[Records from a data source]
Start of Block

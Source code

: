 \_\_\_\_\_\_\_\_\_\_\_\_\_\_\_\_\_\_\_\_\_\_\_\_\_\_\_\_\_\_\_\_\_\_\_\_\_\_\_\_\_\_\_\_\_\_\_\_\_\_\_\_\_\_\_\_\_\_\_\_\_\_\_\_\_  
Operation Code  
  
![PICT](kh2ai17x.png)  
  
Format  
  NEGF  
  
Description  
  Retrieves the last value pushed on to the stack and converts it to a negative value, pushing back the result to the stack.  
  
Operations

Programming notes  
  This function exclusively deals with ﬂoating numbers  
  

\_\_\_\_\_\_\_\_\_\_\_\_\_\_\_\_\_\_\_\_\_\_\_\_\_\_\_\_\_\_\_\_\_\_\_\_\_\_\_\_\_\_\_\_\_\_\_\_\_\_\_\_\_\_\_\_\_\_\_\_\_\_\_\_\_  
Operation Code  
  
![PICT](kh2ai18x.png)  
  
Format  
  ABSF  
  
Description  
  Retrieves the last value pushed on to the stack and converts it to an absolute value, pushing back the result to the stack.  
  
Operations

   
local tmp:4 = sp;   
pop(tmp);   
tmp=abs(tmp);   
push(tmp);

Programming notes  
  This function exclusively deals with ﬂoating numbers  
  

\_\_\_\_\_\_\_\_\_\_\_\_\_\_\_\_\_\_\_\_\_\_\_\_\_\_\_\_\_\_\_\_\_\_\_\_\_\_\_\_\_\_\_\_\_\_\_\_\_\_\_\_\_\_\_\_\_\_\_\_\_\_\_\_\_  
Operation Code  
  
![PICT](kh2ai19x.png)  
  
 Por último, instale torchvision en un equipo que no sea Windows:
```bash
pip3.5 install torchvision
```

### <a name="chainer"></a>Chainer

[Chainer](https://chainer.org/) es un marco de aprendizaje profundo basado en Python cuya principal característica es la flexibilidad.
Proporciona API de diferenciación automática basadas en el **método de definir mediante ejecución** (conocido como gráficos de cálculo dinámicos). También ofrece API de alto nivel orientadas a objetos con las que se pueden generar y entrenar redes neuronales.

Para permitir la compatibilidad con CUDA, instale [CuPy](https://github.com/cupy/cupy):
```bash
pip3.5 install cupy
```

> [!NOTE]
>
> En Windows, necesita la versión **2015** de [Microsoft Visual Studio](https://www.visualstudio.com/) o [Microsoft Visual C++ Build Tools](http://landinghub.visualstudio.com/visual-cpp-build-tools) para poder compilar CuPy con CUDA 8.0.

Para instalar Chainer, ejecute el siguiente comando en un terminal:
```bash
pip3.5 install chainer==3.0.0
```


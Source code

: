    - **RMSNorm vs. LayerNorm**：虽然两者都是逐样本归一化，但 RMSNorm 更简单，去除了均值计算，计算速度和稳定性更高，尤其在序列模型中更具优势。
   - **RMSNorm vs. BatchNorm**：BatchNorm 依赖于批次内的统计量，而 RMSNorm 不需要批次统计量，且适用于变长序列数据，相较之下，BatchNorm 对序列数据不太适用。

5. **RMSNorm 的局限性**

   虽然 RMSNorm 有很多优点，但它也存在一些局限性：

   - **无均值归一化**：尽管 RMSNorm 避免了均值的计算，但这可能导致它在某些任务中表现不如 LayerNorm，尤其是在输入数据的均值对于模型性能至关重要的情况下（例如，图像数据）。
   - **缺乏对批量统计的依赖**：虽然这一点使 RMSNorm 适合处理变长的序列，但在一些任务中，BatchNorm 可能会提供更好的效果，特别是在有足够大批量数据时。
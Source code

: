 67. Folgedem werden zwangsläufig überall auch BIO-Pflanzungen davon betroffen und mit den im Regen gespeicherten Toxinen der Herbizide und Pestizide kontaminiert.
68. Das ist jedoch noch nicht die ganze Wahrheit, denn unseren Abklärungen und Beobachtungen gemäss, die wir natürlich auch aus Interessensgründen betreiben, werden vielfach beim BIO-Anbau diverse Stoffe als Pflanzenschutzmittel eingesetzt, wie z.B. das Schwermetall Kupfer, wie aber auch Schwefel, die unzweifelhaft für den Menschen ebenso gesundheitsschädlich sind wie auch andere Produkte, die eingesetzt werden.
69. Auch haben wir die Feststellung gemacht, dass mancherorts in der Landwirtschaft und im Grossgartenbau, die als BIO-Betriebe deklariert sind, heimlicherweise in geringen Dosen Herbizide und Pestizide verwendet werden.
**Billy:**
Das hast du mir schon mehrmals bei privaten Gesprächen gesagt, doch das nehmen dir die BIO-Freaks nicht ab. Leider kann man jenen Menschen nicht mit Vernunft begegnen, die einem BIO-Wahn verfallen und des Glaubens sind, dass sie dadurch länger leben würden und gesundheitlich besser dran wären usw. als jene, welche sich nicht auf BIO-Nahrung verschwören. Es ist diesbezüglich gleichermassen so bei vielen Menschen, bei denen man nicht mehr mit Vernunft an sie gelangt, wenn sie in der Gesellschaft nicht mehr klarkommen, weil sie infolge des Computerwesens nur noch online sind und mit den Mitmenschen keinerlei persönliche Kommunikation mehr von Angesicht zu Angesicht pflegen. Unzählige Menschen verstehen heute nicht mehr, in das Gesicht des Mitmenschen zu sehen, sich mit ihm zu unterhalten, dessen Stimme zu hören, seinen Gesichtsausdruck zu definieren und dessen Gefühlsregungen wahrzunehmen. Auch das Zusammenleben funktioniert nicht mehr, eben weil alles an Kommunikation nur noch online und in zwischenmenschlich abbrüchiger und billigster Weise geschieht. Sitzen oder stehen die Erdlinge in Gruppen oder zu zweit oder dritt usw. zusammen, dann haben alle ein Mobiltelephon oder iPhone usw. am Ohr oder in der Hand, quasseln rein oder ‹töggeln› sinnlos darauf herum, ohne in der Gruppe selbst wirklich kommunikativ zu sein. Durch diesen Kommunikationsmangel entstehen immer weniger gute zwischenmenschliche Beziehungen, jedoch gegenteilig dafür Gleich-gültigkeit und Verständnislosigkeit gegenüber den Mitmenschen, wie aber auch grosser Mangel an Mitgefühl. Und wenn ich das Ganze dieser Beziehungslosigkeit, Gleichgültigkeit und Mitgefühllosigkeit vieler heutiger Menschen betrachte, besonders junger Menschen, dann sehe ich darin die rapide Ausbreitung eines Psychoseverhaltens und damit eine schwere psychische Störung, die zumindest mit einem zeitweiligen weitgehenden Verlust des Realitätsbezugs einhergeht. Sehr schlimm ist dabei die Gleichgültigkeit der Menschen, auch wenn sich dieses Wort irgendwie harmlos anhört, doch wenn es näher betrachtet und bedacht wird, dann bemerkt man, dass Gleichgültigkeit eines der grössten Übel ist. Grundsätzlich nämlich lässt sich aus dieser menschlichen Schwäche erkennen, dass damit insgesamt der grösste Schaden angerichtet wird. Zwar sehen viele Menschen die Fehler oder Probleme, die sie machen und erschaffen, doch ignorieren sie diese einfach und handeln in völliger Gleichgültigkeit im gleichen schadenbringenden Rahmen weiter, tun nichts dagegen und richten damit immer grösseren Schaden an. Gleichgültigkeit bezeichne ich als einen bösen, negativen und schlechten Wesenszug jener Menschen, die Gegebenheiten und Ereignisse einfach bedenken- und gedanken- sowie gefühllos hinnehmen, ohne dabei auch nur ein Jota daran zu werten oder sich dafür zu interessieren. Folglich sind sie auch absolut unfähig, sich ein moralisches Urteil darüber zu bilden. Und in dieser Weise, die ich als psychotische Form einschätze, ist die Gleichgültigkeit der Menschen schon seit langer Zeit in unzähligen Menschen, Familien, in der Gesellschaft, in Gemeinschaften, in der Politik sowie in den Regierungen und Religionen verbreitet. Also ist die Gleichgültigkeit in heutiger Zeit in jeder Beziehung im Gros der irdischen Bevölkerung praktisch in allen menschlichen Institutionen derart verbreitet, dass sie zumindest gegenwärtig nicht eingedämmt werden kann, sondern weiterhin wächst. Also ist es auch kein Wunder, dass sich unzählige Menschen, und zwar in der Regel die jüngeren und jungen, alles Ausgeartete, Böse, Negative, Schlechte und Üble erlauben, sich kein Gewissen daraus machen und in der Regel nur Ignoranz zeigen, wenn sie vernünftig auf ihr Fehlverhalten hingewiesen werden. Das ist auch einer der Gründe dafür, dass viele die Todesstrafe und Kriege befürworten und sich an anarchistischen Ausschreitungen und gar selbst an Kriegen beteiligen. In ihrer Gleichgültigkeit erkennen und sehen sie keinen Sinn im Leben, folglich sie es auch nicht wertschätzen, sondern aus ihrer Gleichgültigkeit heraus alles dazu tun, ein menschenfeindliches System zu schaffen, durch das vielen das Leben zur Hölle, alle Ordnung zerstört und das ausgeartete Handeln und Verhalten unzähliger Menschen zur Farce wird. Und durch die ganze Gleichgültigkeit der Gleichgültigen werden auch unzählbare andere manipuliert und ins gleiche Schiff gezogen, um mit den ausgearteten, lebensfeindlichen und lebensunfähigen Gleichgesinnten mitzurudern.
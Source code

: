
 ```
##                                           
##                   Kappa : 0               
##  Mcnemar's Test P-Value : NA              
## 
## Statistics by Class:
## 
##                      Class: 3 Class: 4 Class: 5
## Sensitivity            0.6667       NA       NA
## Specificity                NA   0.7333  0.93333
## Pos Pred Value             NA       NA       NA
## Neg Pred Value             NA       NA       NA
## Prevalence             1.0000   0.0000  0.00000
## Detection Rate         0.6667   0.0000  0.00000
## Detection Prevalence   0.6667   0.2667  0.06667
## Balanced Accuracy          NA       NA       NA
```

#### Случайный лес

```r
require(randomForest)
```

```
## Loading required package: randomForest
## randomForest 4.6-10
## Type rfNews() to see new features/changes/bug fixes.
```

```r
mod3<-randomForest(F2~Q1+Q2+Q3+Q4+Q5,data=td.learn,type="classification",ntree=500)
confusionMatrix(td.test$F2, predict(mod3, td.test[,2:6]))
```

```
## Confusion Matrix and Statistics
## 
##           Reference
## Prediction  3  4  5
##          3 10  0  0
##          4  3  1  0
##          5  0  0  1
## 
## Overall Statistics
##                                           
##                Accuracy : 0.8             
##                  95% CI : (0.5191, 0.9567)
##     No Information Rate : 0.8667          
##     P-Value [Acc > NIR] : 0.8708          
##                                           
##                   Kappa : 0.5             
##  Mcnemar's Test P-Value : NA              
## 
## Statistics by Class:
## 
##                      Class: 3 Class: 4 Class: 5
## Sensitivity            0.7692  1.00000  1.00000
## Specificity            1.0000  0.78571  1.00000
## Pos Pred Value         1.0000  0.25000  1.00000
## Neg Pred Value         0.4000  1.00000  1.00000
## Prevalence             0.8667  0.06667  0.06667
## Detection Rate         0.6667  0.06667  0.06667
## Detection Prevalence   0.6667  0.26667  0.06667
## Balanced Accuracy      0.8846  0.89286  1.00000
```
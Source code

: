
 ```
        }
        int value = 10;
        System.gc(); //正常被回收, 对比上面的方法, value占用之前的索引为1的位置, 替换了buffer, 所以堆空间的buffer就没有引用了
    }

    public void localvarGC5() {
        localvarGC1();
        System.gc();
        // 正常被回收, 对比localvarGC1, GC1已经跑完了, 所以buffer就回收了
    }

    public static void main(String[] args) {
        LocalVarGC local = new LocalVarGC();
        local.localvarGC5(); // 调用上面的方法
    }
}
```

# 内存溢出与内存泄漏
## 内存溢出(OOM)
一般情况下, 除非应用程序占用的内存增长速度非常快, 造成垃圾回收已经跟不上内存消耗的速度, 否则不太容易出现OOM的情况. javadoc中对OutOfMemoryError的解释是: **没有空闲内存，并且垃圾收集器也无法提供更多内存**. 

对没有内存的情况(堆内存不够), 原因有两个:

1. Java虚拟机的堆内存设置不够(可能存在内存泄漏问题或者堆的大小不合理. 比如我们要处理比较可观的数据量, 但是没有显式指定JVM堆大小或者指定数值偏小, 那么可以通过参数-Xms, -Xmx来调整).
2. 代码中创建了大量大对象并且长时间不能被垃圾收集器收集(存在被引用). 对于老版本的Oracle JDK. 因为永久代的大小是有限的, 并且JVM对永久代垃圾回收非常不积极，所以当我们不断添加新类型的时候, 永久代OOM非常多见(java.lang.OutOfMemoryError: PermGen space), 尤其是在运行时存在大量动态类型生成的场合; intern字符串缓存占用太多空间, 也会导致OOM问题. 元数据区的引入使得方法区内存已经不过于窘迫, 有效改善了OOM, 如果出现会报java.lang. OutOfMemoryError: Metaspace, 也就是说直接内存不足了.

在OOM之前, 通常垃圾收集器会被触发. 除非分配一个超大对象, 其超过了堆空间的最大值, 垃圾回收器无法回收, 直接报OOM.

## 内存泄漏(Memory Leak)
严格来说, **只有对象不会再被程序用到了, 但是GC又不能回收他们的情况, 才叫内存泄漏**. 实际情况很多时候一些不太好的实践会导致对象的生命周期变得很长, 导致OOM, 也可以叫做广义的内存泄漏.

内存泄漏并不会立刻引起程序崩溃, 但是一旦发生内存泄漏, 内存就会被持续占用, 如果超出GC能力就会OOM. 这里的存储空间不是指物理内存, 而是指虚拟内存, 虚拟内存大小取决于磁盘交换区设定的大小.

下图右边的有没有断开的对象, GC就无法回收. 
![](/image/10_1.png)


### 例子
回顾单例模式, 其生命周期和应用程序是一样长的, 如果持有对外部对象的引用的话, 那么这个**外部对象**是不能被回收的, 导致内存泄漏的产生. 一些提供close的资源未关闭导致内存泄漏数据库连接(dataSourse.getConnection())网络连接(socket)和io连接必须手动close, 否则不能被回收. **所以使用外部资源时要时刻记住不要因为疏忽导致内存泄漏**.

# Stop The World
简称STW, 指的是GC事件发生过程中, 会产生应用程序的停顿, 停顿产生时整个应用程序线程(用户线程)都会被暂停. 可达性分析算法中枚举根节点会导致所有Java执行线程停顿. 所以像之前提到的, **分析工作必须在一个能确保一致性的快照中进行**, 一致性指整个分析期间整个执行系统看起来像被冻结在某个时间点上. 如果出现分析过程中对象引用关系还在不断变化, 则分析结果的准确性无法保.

End of Block

The expected output is the lines from the one with "如果持有对外部对象的引用的话, 那么这个**外部对象**是不能被回收的, 导致内存泄漏的产生." through the end of the data, exactly as written and nothing more.

回顾单例模式, 其生命周期和应用程序是一样长的, 如果持有对外部对象的引用的话, 那么这个**外部对象**是不能被回收的, 导致内存泄漏的产生. 一些提供close的资源未关闭导致内存泄漏数据库连接(dataSourse.getConnection())网络连接(socket)和io连接必须手动close, 否则不能被回收. **所以使用外部资源时要时刻记住不要因为疏忽导致内存泄漏**.

# Stop The World
简称STW, 指的是GC事件发生过程中, 会产生应用程序的停顿, 停顿产生时整个应用程序线程(用户线程)都会被暂停. 可达性分析算法中枚举根节点会导致所有Java执行线程停顿. 所以像之前提到的, **分析工作必须在一个能确保一致性的快照中进行**, 一致性指整个分析期间整个执行系统看起来像被冻结在某个时间点上. 如果出现分析过程中对象引用关系还在不断变化, 则分析结果的准确性无法保.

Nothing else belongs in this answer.